By Tom Nestor
It’s the day before New Year. I am furtively alone. I pass the broken cottage by the sweep of a bend, ducked through the briars that rear above me and I am utterly still. This is not the first time you’ve come, often I came for a week or two, but probably the last now. Yes, never again. I am too old to be chasing shadows.
Everything that I knew is gone, the sweep of round that whirled around and headed almost the other way, the folly of a great house high on is perch, the winding road to Creeves. I peer through the clump of thorn and ivy and find a spy hole that leads to where the hall stood.
The hall is on its last legs, the roof has fallen in, the ivy has captured every place it could find a footing. I will never see it again, nothing here for me now.
That hall was originally built by some local people who got together to oppose (Taoiseach, Eamon) De Valera’s action when he stopped paying the annuities – the payments to the landlords – whose lands were given to Irish people. As a response, the government in London stopped the market for Irish cattle. That caused great hardship to many farmers.
My father used tell me that the market was in the skinners, they bought for the hides only, half a crown for two. When the politics settled down, the hall carried on. It morphed into a dance hall, mostly in summer and autumn.

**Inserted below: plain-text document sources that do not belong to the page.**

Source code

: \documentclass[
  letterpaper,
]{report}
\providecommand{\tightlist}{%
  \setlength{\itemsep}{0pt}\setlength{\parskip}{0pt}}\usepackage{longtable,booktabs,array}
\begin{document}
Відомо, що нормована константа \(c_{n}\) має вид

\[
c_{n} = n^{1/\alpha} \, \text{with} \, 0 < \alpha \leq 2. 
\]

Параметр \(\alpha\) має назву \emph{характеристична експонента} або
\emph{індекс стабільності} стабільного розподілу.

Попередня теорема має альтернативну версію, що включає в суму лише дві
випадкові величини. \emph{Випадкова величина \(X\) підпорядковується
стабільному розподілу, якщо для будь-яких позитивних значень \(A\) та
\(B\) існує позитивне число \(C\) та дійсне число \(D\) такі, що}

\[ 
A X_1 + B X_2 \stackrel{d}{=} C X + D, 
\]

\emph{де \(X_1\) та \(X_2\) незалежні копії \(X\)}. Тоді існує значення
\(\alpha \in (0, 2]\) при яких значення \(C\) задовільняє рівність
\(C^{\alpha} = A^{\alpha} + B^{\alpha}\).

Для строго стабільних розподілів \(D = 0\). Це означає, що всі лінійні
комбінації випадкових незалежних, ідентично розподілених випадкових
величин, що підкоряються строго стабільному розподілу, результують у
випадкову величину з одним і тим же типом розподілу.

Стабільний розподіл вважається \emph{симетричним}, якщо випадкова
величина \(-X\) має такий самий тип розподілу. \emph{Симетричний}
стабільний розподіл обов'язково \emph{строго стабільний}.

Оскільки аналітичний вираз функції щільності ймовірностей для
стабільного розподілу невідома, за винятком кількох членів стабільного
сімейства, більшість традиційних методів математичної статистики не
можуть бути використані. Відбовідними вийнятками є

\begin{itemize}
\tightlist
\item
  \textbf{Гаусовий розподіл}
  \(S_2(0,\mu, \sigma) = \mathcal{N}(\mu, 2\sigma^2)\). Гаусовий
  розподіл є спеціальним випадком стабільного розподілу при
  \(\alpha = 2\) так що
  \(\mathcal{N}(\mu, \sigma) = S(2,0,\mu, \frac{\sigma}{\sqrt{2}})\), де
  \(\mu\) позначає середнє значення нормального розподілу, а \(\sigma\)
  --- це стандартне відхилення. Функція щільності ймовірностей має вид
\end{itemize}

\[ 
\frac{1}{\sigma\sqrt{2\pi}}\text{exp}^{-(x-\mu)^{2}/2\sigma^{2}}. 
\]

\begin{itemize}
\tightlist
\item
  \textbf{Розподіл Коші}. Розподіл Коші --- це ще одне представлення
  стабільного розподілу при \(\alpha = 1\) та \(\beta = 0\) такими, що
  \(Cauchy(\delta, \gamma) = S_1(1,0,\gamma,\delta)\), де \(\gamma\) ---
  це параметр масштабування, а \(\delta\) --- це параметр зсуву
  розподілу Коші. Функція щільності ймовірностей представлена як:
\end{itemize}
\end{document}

Sometimes the local members of the dramatic society would decide to stage a play and the training would be worked out in the hall. I saw The Man from Aran film there and watched as the ladies in front pull up their coats when shots of great waves were shown. I heard one say, ‘we’ll be drenched, Hannie, drowned we will’. Ah, beautiful simple days.
There was a cottage across the road. Billo lived in there. He kept an eye out for the hall and held the key. He is a platelayer who cycles seven miles to the railway and back again. He also walked the line every day making sure that no obstacles are strewed on the track.